JTG: ...because not only that I got the titles, I used them to get a public voice, not only all over the country but all over the planet.
Rob: John, let's take a step back and...I got excited about your work over 10 years ago because you really ripped into the school system and the huge problems we have with it. Could you give kind of an overview of what your message is in your books? And then we can get into some more in depth conversation about it.
JTG: Yes, let me be a little modest and tell you where my message comes from. I'll be glad to own it but certainly other people pioneered it. My method begins in the Scotch-Irish consciousness of western Pennsylvania during World War II. I'm an old fellow and the schools...the public schools in small towns in western Pennsylvania during World War II operated -- I do not exaggerate -- something on the order of undergraduate colleges...I mean all the way down into elementary school; so we're reading in 6th grade Marcus Aurelius' Meditations, and we're getting an opportunity in 9th grade -- in a coal mining town called Monongahela that no one ever heard of about 40 miles from Pittsburg -- we're getting an opportunity, if we choose, to read it in Latin in 9th grade -- I so chose. We're into algebra and advanced algebra, heavily, in what would amount to 7th grade today; and in all ways, young people were not considered incomplete human beings, but following the model set by Washington or Thomas Jefferson or Admiral Farragut, they were considered to be working members of the community at about the age of 12, give or take a year in individual cases. You were expected to make your own money or you were called openly a parasite if you were still on the dole. So in this raggedy, working class community, unknown to me a standard was being established.
Oddly enough I moved to a wealthy community after World War II and I went to two Ivy League colleges, and I never found this standard approached again. But when I came to New York City, having heard all my life that the standard of excellence in public education was in New York City, I expected that that alarming fall off would be restored -- how little I understood systematic schooling in those days. But what we were familiar with in 3rd or 4th grade in New York City was reserved for elite students in 8th or 9th grade -- it was stunning the extent to which we had been dumbed down using, apparently scientific, pedagogical research.

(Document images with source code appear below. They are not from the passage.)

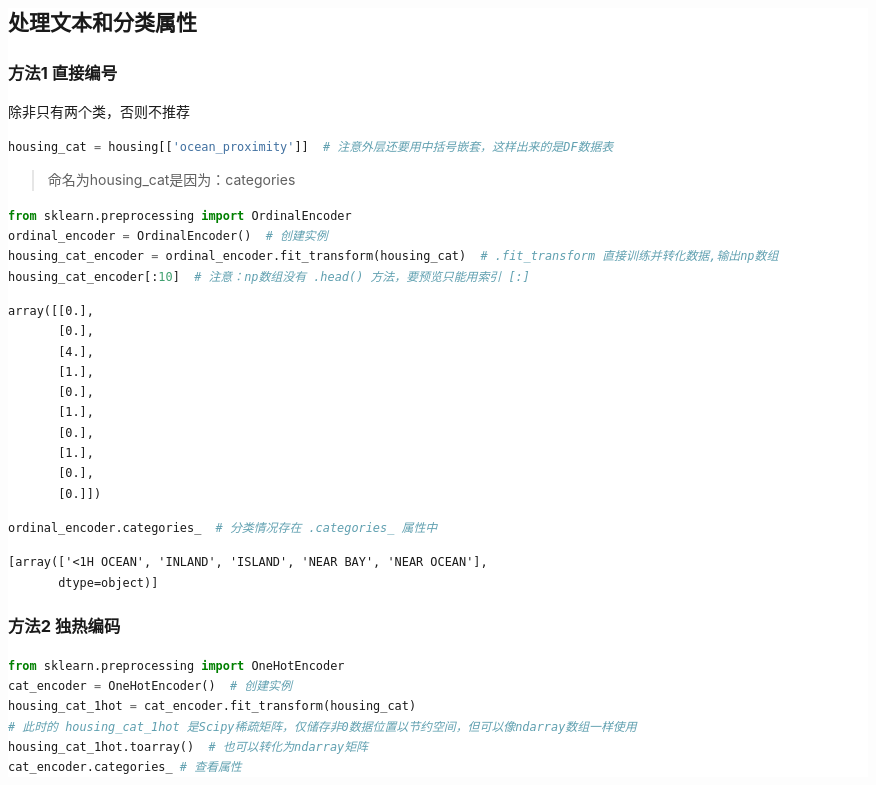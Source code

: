 

## 处理文本和分类属性

### 方法1 直接编号

除非只有两个类，否则不推荐


```python
housing_cat = housing[['ocean_proximity']]  # 注意外层还要用中括号嵌套，这样出来的是DF数据表
```

> 命名为housing_cat是因为：categories


```python
from sklearn.preprocessing import OrdinalEncoder
ordinal_encoder = OrdinalEncoder()  # 创建实例
housing_cat_encoder = ordinal_encoder.fit_transform(housing_cat)  # .fit_transform 直接训练并转化数据,输出np数组
housing_cat_encoder[:10]  # 注意：np数组没有 .head() 方法，要预览只能用索引 [:]
```




    array([[0.],
           [0.],
           [4.],
           [1.],
           [0.],
           [1.],
           [0.],
           [1.],
           [0.],
           [0.]])




```python
ordinal_encoder.categories_  # 分类情况存在 .categories_ 属性中
```




    [array(['<1H OCEAN', 'INLAND', 'ISLAND', 'NEAR BAY', 'NEAR OCEAN'],
           dtype=object)]



### 方法2 独热编码


```python
from sklearn.preprocessing import OneHotEncoder
cat_encoder = OneHotEncoder()  # 创建实例
housing_cat_1hot = cat_encoder.fit_transform(housing_cat) 
# 此时的 housing_cat_1hot 是Scipy稀疏矩阵，仅储存非0数据位置以节约空间，但可以像ndarray数组一样使用
housing_cat_1hot.toarray()  # 也可以转化为ndarray矩阵
cat_encoder.categories_ # 查看属性
```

So when I became a schoolteacher, and I became a schoolteacher on a borrowed teaching license -- I wasn't who the license said I was, there were no photographs in those days -- I decided to restore the western Pennsylvania Scotch-Irish Monongahela belief that ordinary people have excellent minds and they will reach to learn difficult, nuanced ideas. And in very quick order -- I probably was the only teacher in the building...I'm not a very agreeable fellow with anybody let alone with young people -- but in a fairly short time I had no discipline problems at all, and the kids were operating -- there maybe a little hyperbole here but I don't know if there's any -- but they were operating just about on the level of Cornell University freshmen and sophomores there. I was delighted.
Then the school began...the district began to send around teams to observe what on earth I was doing and they were shocked, they were appalled -- I was forbidden to do that; it was a cruelty to 8th grade kids from Harlem, for example, to be specific...to read and analyze the toughest American novel every written, Moby Dick, Herman Melville. Well they were doing it with great facility, and when I retreated to Jack London, you know, they raised hell and swaying and swaying the chandeliers -- it was as if they had some inbuilt crap detector, and since they realized that they were being ground in crap in the rest...in the math classes, in the science classes, you know, they paid back the institution in kind. But they rather perceived, perhaps dimly, that I actually was feeding them something that they could use to sharpen their perceptions; as a consequence, they then plagued me. That did not make me popular -- although I hardly rubbed it in -- didn't make me popular with the institution.
It had been committed, as rule developed in this interview later I'm sure, the institution had been created in order to build a harmonious customer base for the new corporate society and what that did not include were people with sharp critical minds who didn't want their time wasted. So I began to be harassed -- the reason I got all these teaching titles isn't because I particularly have any regard for public honors...they're usually all phony, but I realized that I had to have some way to defend myself or I would be driven out of the business. So you have a bit of a background.